Nothing new for a while in here and you all know the aphorism: A WIS photographer abhors a vacuum!



















This one arrived a few weeks back and in searching for an aviation-related background for photos I remembered I had this '50s SERE map of a pertinent AO.


----------



## foztex (Nov 6, 2005)

Cracking pics as ever Colin, very nice Omega. Do you have any history on it? I know my f3s but I am clueless on vintage Omega mechanicals.

Andy


----------



## Nalu (Nov 28, 2003)

Issued to the RAF in 1953 as a 6B/542 (later 6Bs issued by Hamilton, Smiths and probably others). I don't know much but am reading back on MWR to gather info. The watch is also in Wesolowski's book, but I'm on the road and the book is at home.


----------



## Guest (May 23, 2007)

stonkin







Colin


----------



## SharkBike (Apr 15, 2005)

Very cool...what's on the back side?


----------



## Nalu (Nov 28, 2003)

SharkBike said:


> Very cool...what's on the back side?


The usual issue markings. No pics now as I'm actually in your neck of the woods (Miami) and not at home.


----------



## JonW (Mar 23, 2005)

Thats a stunner Colin! Well done.


----------



## Griff (Feb 23, 2003)

I have this 6 eater version of a 53

I sold it but managed to buy it back. This time it stays!!!!


----------



## SharkBike (Apr 15, 2005)

Nalu said:


> SharkBike said:
> 
> 
> > Very cool...what's on the back side?
> ...


Welcome to the Sunshine State, Colin. Well, forget the watch pics...let's see some South Beach "scenery".


----------



## Nalu (Nov 28, 2003)

Sharky, the boys here will tell you I never kiss and tell
















Actually, it's been all work and no play so far. I'm here working at JMH and it's been sleep/eat/work for the most part. I did have lunch with Mitch Feig of Ocean 7 on Monday and had a great time talking WIS stuff. I'll be in South Beach on Saturday once I'm finished working and on into Sunday with any luck. Pics to follow!


----------



## SharkBike (Apr 15, 2005)

Nalu said:


> Sharky, the boys here will tell you I never kiss and tell
> 
> 
> 
> ...


No break on Monday for Memorial Day? There's some decent diving sites down there, ya' know.


----------



## Nalu (Nov 28, 2003)

Flying home Sun night


----------



## JoT (Aug 12, 2003)

Nice watch Colin; has the world run out of vintage divers  ?


----------



## SharkBike (Apr 15, 2005)

Have a great time in Miami and a safe trip back. Would love to hear more about your conversation with Mitch, and looking forward to the pics.

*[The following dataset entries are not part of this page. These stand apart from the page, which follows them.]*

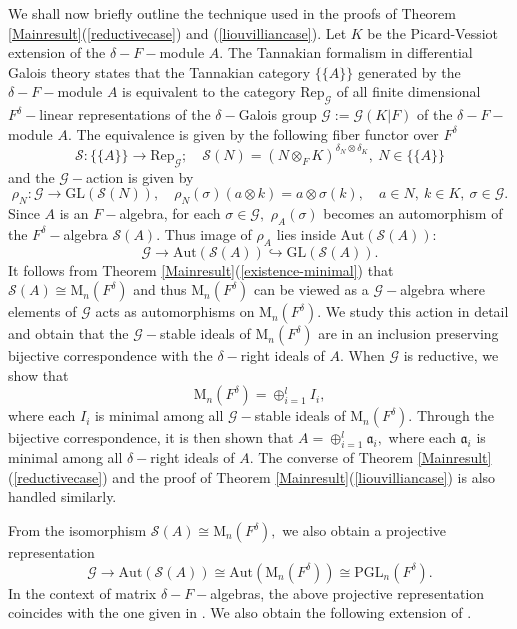 \documentclass[preprint, 11pt]{amsart}
\theoremstyle{corollary}
\theoremstyle{remark}
\theoremstyle{proposition}
\numberwithin{equation}{subsection}
\begin{document}
	We shall now briefly outline the technique used in the proofs of Theorem \ref{Mainresult}(\ref{reductivecase}) and (\ref{liouvilliancase}).  Let $K$ be the Picard-Vessiot extension of the $\delta-F-$module $A.$ The Tannakian formalism in differential Galois theory states that  the Tannakian category  $\{\{A\}\}$ generated by the  $\delta-F-$module $A$ is equivalent to the category $\mathrm{Rep}_{\mathscr{G}}$ of all finite dimensional $F^\delta-$linear representations of the $\delta-$Galois group $\mathscr G:=\mathscr{G}(K|F)$ of the $\delta-F-$module $A.$ The equivalence is given by the following fiber functor over $F^{\delta}$ $$\mathscr S: \{\{A\}\}\to \mathrm{Rep}_{\mathscr G}; \quad \mathscr S(N)=(N\otimes_F K)^{\delta_N\otimes\delta_K}, \ N\in \{\{A\}\}$$  and the $\mathscr G-$action is given by $$\rho_N: \mathscr G\to \mathrm{GL}(\mathscr S(N)), \quad \rho_N(\sigma)(a\otimes k)=a\otimes \sigma(k), \quad a\in N,\  k\in K, \ \sigma\in \mathscr G.$$    Since  $A$ is an $F-$algebra, for each $\sigma\in \mathscr G,$ $\rho_A(\sigma)$ becomes an automorphism of the $F^\delta-$algebra   $\mathscr S(A).$  Thus image of $\rho_A$ lies inside $\mathrm{Aut}(\mathscr S(A)):$ $$\mathscr G\to \mathrm{Aut}(\mathscr S(A))\hookrightarrow \mathrm{GL}(\mathscr S(A)).$$
It follows from Theorem \ref{Mainresult}(\ref{existence-minimal}) that  $\mathscr S(A)\cong \mathrm{M}_n(F^\delta)$ and thus $\mathrm{M}_n(F^\delta)$ can be viewed as a $\mathscr G-$algebra where elements of $\mathscr G$ acts as automorphisms on $\mathrm{M}_n(F^\delta).$ We study this action in detail and obtain that the $\mathscr G-$stable ideals of $\mathrm{M}_n(F^\delta)$ are in an inclusion preserving bijective correspondence with the $\delta-$right ideals of $A.$ When $\mathscr G$ is reductive, we show that  $$\mathrm{M}_n(F^\delta)=\oplus^l_{i=1} I_i,$$ where each $I_i$ is minimal among all $\mathscr G-$stable ideals of $\mathrm{M}_n(F^\delta).$ Through the bijective correspondence, it is then shown that $A=\oplus^l_{i=1}\mathfrak{a}_i,$ where each $\mathfrak a_i$ is  minimal among all $\delta-$right ideals of $A.$ The converse of Theorem \ref{Mainresult}(\ref{reductivecase}) and the proof of Theorem \ref{Mainresult}(\ref{liouvilliancase}) is also handled similarly. 

From the isomorphism $\mathscr S(A)\cong \mathrm{M}_n(F^\delta),$ we also obtain a projective representation $$\mathscr G\to \mathrm{Aut}(\mathscr S(A))\cong\mathrm{Aut}(\mathrm{M}_n(F^\delta))\cong \mathrm{PGL}_n(F^\delta).$$ In the context of matrix $\delta-F-$algebras, the above projective representation coincides with the one given in \cite[p.1914]{JM08}. We also obtain the following extension of \cite[Theorem 2]{JM08}.
\end{document}
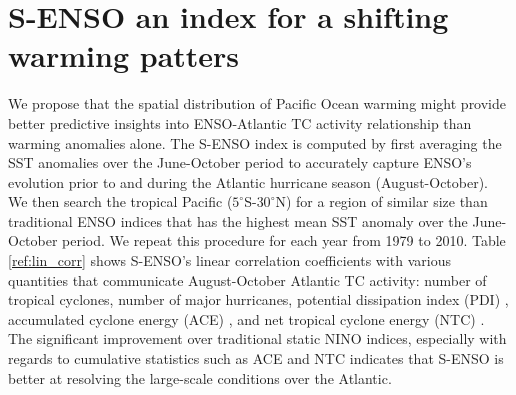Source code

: \section{S-ENSO an index for a shifting warming patters}
We propose that the spatial distribution of Pacific Ocean warming might provide better predictive insights into ENSO-Atlantic TC activity relationship than warming anomalies alone. 
The S-ENSO index is computed by first averaging the SST anomalies over the June-October period to accurately capture ENSO's evolution prior to and during the Atlantic hurricane season (August-October). We then search the tropical Pacific ($5^\circ$S-$30^\circ$N) for a region of similar size than traditional ENSO indices that has the highest mean SST anomaly over the June-October period. %
We repeat this procedure for each year from 1979 to 2010. Table \ref{ref:lin_corr} shows S-ENSO's linear correlation coefficients with various quantities that communicate August-October Atlantic TC activity: number of tropical cyclones, number of major hurricanes, potential dissipation index (PDI) \cite{emanuel2005a}, accumulated cyclone energy (ACE) \cite{Bell2000}, and net tropical cyclone energy (NTC) \cite{goldenberg2001}. The significant improvement over traditional static NINO indices, especially with regards to cumulative statistics such as ACE and NTC indicates that S-ENSO is better at resolving the large-scale conditions over the Atlantic.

Look us up if you make it back this way again.


----------



## mach 0.0013137 (Jan 10, 2005)

Another great looking watch Colin, well done


----------



## BruceS (Apr 9, 2007)

That's a beauty Colin and great pics too!


----------



## Nalu (Nov 28, 2003)

JoT said:


> Nice watch Colin; has the world run out of vintage divers  ?


An IDF KonTiki is on short final to Seatac and an old Heuer prototype and an Aquastar Deepstar are one and two for Heathrow main as I type!


----------